Information |
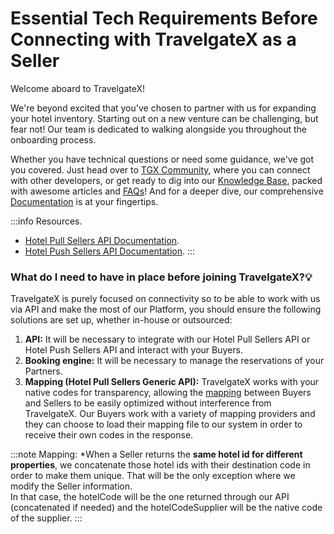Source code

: ﻿---
sidebar_position: 2
---

# Essential Tech Requirements Before Connecting with TravelgateX as a Seller

Welcome aboard to TravelgateX!

We're beyond excited that you've chosen to partner with us for expanding your hotel inventory. Starting out on a new venture can be challenging, but fear not! Our team is dedicated to walking alongside you throughout the onboarding process.

Whether you have technical questions or need some guidance, we've got you covered. Just head over to [TGX Community](https://community.travelgatex.com/), where you can connect with other developers, or get ready to dig into our [Knowledge Base](https://knowledge.travelgate.com/), packed with awesome articles and [FAQs](https://knowledge.travelgate.com/faqs)! And for a deeper dive, our comprehensive [Documentation](https://docs.travelgatex.com/connectiontypesbuyers/hotel-x/) is at your fingertips.

:::info Resources.
- [Hotel Pull Sellers API Documentation](https://docs.travelgatex.com/legacy/hotel-suppliers/).
- [Hotel Push Sellers API Documentation](https://docs.travelgatex.com/inventory-x/).
:::

### What do I need to have in place before joining TravelgateX?💡
TravelgateX is purely focused on connectivity so to be able to work with us via API and make the most of our Platform, you should ensure the following solutions are set up, whether in-house or outsourced:

1. **API:** It will be necessary to integrate with our Hotel Pull Sellers API or Hotel Push Sellers API and interact with your Buyers.
1. **Booking engine:** It will be necessary to manage the reservations of your Partners.
1. **Mapping (Hotel Pull Sellers Generic API):** TravelgateX works with your native codes for transparency, allowing the [mapping](https://knowledge.travelgate.com/content-mapping) between Buyers and Sellers to be easily optimized without interference from TravelgateX. Our Buyers work with a variety of mapping providers and they can choose to load their mapping file to our system in order to receive their own codes in the response.

:::note Mapping:
*When a Seller returns the **same hotel id for different properties**, we concatenate those hotel ids with their destination code in order to make them unique. That will be the only exception where we modify the Seller information.  
In that case, the hotelCode will be the one returned through our API (concatenated if needed) and the hotelCodeSupplier will be the native code of the supplier.
:::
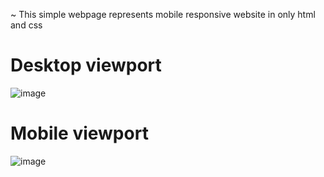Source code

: ~ This simple webpage represents mobile responsive website in only html and css

# Desktop viewport
![image](https://github.com/DavisNoah02/21-days-of-JAVASCRIPT/assets/150019140/b728b02a-a60a-4bc7-88f0-6be42976dcbf)

# Mobile viewport
![image](https://github.com/DavisNoah02/21-days-of-JAVASCRIPT/assets/150019140/4f3459b8-b8fc-4b66-ac16-efbfceaf6f74)


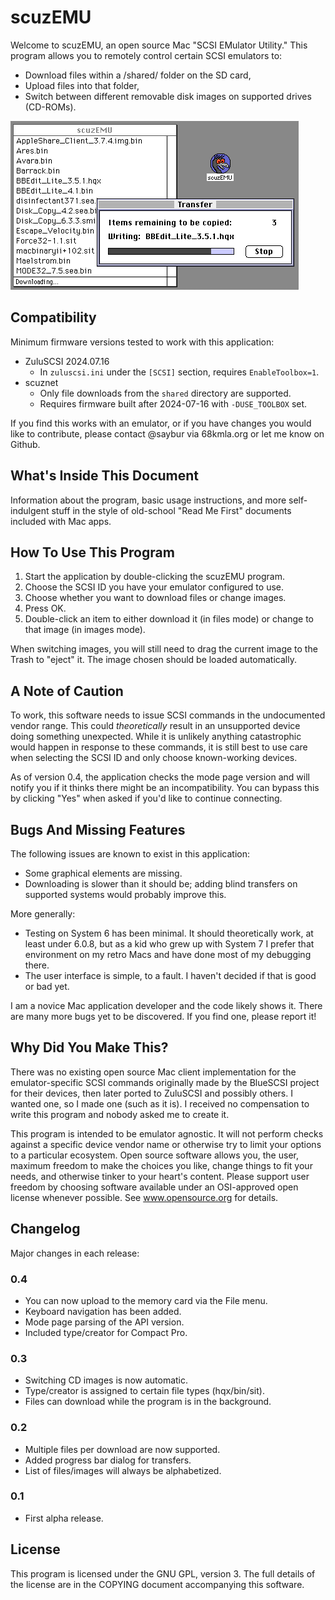 scuzEMU
=======

Welcome to scuzEMU, an open source Mac "SCSI EMulator Utility." This program
allows you to remotely control certain SCSI emulators to:

* Download files within a /shared/ folder on the SD card,
* Upload files into that folder,
* Switch between different removable disk images on supported drives (CD-ROMs).

![example download in progress](https://github.com/saybur/scuzEMU/blob/main/extra/example_download.png?raw=true)

Compatibility
-------------

Minimum firmware versions tested to work with this application:

* ZuluSCSI 2024.07.16
    * In `zuluscsi.ini` under the `[SCSI]` section, requires `EnableToolbox=1`.
* scuznet
    * Only file downloads from the `shared` directory are supported.
    * Requires firmware built after 2024-07-16 with `-DUSE_TOOLBOX` set.

If you find this works with an emulator, or if you have changes you would like
to contribute, please contact @saybur via 68kmla.org or let me know on Github.

What's Inside This Document
---------------------------

Information about the program, basic usage instructions, and more
self-indulgent stuff in the style of old-school "Read Me First" documents
included with Mac apps.

How To Use This Program
-----------------------

1. Start the application by double-clicking the scuzEMU program.
2. Choose the SCSI ID you have your emulator configured to use.
3. Choose whether you want to download files or change images.
4. Press OK.
5. Double-click an item to either download it (in files mode) or change to that
   image (in images mode).

When switching images, you will still need to drag the current image to the
Trash to "eject" it. The image chosen should be loaded automatically.

A Note of Caution
-----------------

To work, this software needs to issue SCSI commands in the undocumented vendor
range. This could _theoretically_ result in an unsupported device doing
something unexpected. While it is unlikely anything catastrophic would happen
in response to these commands, it is still best to use care when selecting the
SCSI ID and only choose known-working devices.

As of version 0.4, the application checks the mode page version and will notify
you if it thinks there might be an incompatibility. You can bypass this by
clicking "Yes" when asked if you'd like to continue connecting.

Bugs And Missing Features
-------------------------

The following issues are known to exist in this application:

* Some graphical elements are missing.
* Downloading is slower than it should be; adding blind transfers on supported
  systems would probably improve this.

More generally:

* Testing on System 6 has been minimal. It should theoretically work, at least
  under 6.0.8, but as a kid who grew up with System 7 I prefer that environment
  on my retro Macs and have done most of my debugging there.
* The user interface is simple, to a fault. I haven't decided if that is good
  or bad yet.

I am a novice Mac application developer and the code likely shows it. There are
many more bugs yet to be discovered. If you find one, please report it!

Why Did You Make This?
----------------------

There was no existing open source Mac client implementation for the
emulator-specific SCSI commands originally made by the BlueSCSI project for
their devices, then later ported to ZuluSCSI and possibly others. I wanted one,
so I made one (such as it is). I received no compensation to write this program
and nobody asked me to create it.

This program is intended to be emulator agnostic. It will not perform checks
against a specific device vendor name or otherwise try to limit your options to
a particular ecosystem. Open source software allows you, the user, maximum
freedom to make the choices you like, change things to fit your needs, and
otherwise tinker to your heart's content. Please support user freedom by
choosing software available under an OSI-approved open license whenever
possible. See www.opensource.org for details.

Changelog
---------

Major changes in each release:

### 0.4

- You can now upload to the memory card via the File menu.
- Keyboard navigation has been added.
- Mode page parsing of the API version.
- Included type/creator for Compact Pro.

### 0.3

- Switching CD images is now automatic.
- Type/creator is assigned to certain file types (hqx/bin/sit).
- Files can download while the program is in the background.

### 0.2

- Multiple files per download are now supported.
- Added progress bar dialog for transfers.
- List of files/images will always be alphabetized.

### 0.1

- First alpha release.

License
-------

This program is licensed under the GNU GPL, version 3. The full details of the
license are in the COPYING document accompanying this software.
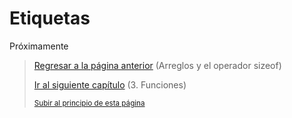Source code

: # Etiquetas

Próximamente

> [Regresar a la página anterior](12-arreglos-y-el-operador-sizeof.md) (Arreglos y el operador sizeof)
>
> [Ir al siguiente capítulo]() (3. Funciones)
>
> <sub>[Subir al principio de esta página](#etiquetas)</sub>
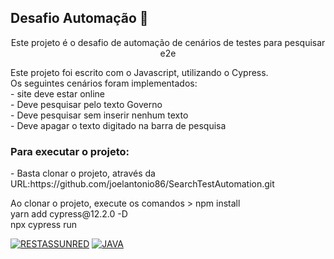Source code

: ## Desafio Automação 🚀
<p align="center">Este projeto é o desafio de automação de cenários de testes para pesquisar e2e</p>

<p> Este projeto foi escrito com o Javascript, utilizando o Cypress.<br>
Os seguintes cenários foram implementados:<br>
- site deve estar online <br>
- Deve pesquisar pelo texto Governo<br>
- Deve pesquisar sem inserir nenhum texto<br>
- Deve apagar o texto digitado na barra de pesquisa<br>

<h3>Para executar o projeto: </h3>
<p> - Basta clonar o projeto, através da URL:https://github.com/joelantonio86/SearchTestAutomation.git <br>  </p>
<p>Ao clonar o projeto, execute os comandos > npm install <br> yarn add cypress@12.2.0 -D <br> npx cypress run <p>

[![RESTASSUNRED](https://img.shields.io/badge/RESTASSUNRED%20-%23323330.svg?&style=for-the-badge&logo=perfil&logoColor=black&color=2F9E24)](https://rest-assured.io)
[![JAVA](https://img.shields.io/badge/JAVA%20-%23323330.svg?&style=for-the-badge&logo=cards%20estrelas&logoColor=black&color=F0F0F0)](https://www.java.com/pt-BR/)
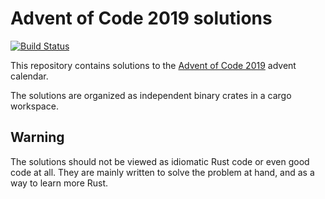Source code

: # Advent of Code 2019 solutions

[![Build Status](https://travis-ci.com/zayenz/advent-of-code-2019.svg?branch=master)](https://travis-ci.com/zayenz/advent-of-code-2019)

This repository contains solutions to the [Advent of Code 2019](http://adventofcode.com/2019) 
advent calendar.

The solutions are organized as independent binary crates in a cargo
workspace.

## Warning

The solutions should not be viewed as idiomatic Rust code or even good code 
at all. They are mainly written to solve the problem at hand, and as a way
to learn more Rust. 
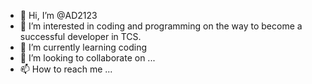 - 👋 Hi, I’m @AD2123
- 👀 I’m interested in coding and programming on the way to become a successful developer in TCS.
- 🌱 I’m currently learning coding
- 💞️ I’m looking to collaborate on ...
- 📫 How to reach me ...

<!---
AD2123/AD2123 is a ✨ special ✨ repository because its `README.md` (this file) appears on your GitHub profile.
You can click the Preview link to take a look at your changes.
--->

Required action | Check each line above for the string "badge" and copy every line that has it.

Exercise solution |
[![RESTASSUNRED](https://img.shields.io/badge/RESTASSUNRED%20-%23323330.svg?&style=for-the-badge&logo=perfil&logoColor=black&color=2F9E24)](https://rest-assured.io)
[![JAVA](https://img.shields.io/badge/JAVA%20-%23323330.svg?&style=for-the-badge&logo=cards%20estrelas&logoColor=black&color=F0F0F0)](https://www.java.com/pt-BR/)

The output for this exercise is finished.